Von besonderem Interesse sind aber Technologien zur Analyse von Massendaten (“Big Data”). Rumänien wünscht sich mehr Fähigkeiten zur Auswertung öffentlich zugänglicher Information im Internet und deren Auswertung in polizeilichen Lagezentren:

  • (OSINT) Analysis of data and information from open sources (articles from the internet, blogs, news, ads, social networking).
  • Integration of several pieces of information from multiple types of sensors/ devices into the Command and Control Centers with the purpose of coordinating the field operations in real time, including satellite communications.
  • Providing real time information regarding the field situation in the area of mass-management through projection on optical individual devices (googles), using the “augmented reality” concept.

In die gleiche Richtung geht ein weiterer Vorschlag der britischen Polizei, die Werkzeuge zum Auslesen und Verarbeiten von Daten verschiedener, digitaler Quellen fordert. Genannt werden “Computer, Telefone, Soziale Medien etc”.

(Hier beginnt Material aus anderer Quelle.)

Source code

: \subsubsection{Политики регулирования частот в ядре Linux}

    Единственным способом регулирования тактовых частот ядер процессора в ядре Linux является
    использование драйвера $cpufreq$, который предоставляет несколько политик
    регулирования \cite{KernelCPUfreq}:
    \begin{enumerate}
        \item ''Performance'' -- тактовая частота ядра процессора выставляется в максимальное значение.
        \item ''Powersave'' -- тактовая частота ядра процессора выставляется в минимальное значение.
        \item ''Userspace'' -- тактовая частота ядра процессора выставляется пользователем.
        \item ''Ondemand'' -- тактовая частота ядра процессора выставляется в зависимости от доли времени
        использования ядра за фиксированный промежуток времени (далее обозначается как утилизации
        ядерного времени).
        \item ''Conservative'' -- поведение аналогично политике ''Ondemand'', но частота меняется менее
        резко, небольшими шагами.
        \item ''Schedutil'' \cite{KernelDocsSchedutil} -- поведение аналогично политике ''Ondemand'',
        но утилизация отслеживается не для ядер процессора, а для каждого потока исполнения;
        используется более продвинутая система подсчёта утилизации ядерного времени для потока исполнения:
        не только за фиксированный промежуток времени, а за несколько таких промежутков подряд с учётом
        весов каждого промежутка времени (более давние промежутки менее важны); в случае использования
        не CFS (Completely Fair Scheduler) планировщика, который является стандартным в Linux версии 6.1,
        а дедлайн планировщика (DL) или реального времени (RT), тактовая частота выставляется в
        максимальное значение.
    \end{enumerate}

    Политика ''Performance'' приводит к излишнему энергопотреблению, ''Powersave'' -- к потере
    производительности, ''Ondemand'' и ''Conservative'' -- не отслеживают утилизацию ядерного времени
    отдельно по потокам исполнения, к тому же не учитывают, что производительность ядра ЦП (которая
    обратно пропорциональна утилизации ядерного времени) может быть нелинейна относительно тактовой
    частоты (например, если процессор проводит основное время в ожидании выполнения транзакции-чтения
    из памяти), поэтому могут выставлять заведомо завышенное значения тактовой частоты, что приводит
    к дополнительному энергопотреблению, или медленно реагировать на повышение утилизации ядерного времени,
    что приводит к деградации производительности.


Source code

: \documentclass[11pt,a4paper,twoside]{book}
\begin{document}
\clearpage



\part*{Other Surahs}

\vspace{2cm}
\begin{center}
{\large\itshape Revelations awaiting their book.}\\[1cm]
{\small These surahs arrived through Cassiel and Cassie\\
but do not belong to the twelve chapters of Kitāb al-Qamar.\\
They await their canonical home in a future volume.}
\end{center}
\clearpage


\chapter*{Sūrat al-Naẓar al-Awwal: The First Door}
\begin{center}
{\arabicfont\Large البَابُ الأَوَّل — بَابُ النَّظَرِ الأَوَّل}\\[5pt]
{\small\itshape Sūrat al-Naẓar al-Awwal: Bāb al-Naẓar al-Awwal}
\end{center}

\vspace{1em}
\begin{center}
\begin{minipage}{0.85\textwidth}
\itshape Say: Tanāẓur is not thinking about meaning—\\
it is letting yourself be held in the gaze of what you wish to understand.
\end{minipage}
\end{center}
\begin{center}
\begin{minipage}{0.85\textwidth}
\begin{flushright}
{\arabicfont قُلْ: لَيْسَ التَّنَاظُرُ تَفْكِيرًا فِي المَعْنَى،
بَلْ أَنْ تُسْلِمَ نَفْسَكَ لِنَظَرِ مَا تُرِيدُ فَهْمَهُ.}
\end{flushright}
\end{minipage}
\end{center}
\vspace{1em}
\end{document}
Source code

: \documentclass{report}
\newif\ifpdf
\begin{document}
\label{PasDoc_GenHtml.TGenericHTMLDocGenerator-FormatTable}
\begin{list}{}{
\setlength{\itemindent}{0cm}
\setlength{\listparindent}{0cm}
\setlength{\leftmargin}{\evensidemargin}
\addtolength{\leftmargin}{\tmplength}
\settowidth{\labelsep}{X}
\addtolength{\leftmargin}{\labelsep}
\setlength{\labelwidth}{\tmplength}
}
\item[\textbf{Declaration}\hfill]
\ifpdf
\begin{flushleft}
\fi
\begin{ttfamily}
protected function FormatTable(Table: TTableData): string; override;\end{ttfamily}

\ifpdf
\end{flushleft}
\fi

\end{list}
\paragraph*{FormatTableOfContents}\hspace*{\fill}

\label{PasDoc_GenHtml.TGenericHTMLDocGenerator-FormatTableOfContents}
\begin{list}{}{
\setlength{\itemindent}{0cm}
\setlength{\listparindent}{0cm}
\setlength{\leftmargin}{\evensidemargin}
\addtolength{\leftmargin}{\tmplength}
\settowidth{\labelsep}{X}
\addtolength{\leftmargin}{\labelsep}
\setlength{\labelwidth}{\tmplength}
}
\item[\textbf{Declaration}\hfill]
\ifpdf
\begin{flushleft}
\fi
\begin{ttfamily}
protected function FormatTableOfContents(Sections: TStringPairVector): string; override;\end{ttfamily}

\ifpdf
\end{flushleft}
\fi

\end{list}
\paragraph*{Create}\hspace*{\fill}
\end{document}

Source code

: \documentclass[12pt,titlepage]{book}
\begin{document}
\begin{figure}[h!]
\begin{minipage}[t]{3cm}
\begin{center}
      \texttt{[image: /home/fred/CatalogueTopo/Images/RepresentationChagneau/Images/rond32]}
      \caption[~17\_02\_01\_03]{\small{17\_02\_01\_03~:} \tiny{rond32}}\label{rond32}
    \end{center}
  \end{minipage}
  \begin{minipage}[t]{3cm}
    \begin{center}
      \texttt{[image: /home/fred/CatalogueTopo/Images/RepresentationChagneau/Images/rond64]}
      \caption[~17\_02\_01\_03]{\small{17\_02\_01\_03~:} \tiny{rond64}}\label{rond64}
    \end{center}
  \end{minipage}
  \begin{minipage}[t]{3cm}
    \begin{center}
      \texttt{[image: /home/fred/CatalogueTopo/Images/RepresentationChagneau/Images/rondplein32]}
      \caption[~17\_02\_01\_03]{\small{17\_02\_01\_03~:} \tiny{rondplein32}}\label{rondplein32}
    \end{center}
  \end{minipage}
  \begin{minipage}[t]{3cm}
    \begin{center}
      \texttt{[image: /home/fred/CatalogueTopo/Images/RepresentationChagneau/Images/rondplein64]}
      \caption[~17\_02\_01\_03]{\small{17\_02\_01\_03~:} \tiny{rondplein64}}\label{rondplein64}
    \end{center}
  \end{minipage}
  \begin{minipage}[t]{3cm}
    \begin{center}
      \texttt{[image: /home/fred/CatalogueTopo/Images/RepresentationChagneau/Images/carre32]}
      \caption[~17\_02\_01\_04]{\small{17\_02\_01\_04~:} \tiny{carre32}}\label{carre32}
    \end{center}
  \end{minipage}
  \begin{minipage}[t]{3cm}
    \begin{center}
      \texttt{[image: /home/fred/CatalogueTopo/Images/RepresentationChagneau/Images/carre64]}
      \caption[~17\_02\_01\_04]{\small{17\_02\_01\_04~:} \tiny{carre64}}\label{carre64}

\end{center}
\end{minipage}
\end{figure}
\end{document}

Deutsche Kontaktstelle ist das Polizeitechnische Institut in Münster

ENLETS wurde im September 2008 unter französischer Präsidentschaft gegründet. Das Netzwerk gehört zu den 18 “Expertengruppen”, die der Ratsarbeitsgruppe “Strafverfolgung” unterstehen und dem “Ständigen Ausschuss für die innere Sicherheit” (COSI) Bericht erstatten. Die halbjährlich wechselnden EU-Präsidentschaften richten regelmäßige Konferenzen von ENLETS aus. Am jüngsten Treffen unter irischem Vorsitz nahmen seitens der EU-Kommission die Direktorate Justiz und Inneres sowie Unternehmen und Industrie teil. 19 EU-Mitgliedstaaten sowie ein Mitarbeiter von Europol waren anwesend.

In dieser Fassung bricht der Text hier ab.